Aim of the task. Read the data line by line and say how many lines contain the string "cell", giving the number alone.

-- -- --

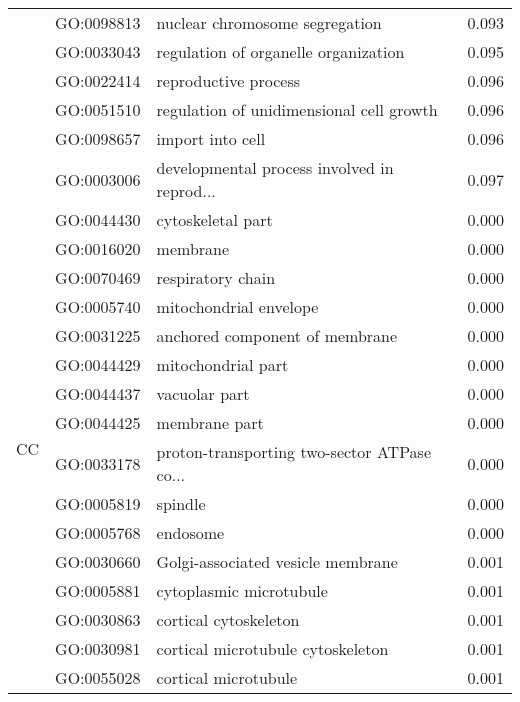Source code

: \begin{longtable}{lllr}
   & GO:0098813 &               nuclear chromosome segregation &         0.093 \\
   & GO:0033043 &         regulation of organelle organization &         0.095 \\
   & GO:0022414 &                         reproductive process &         0.096 \\
   & GO:0051510 &     regulation of unidimensional cell growth &         0.096 \\
   & GO:0098657 &                             import into cell &         0.096 \\
   & GO:0003006 &  developmental process involved in reprod... &         0.097 \\
\cline{1-4}
\multirow{52}{*}{CC} & GO:0044430 &                            cytoskeletal part &         0.000 \\
   & GO:0016020 &                                     membrane &         0.000 \\
   & GO:0070469 &                            respiratory chain &         0.000 \\
   & GO:0005740 &                       mitochondrial envelope &         0.000 \\
   & GO:0031225 &               anchored component of membrane &         0.000 \\
   & GO:0044429 &                           mitochondrial part &         0.000 \\
   & GO:0044437 &                                vacuolar part &         0.000 \\
   & GO:0044425 &                                membrane part &         0.000 \\
   & GO:0033178 &  proton-transporting two-sector ATPase co... &         0.000 \\
   & GO:0005819 &                                      spindle &         0.000 \\
   & GO:0005768 &                                     endosome &         0.000 \\
   & GO:0030660 &            Golgi-associated vesicle membrane &         0.001 \\
   & GO:0005881 &                      cytoplasmic microtubule &         0.001 \\
   & GO:0030863 &                        cortical cytoskeleton &         0.001 \\
   & GO:0030981 &            cortical microtubule cytoskeleton &         0.001 \\
   & GO:0055028 &                         cortical microtubule &         0.001 \\

\end{longtable}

-- -- --

Written answer. 2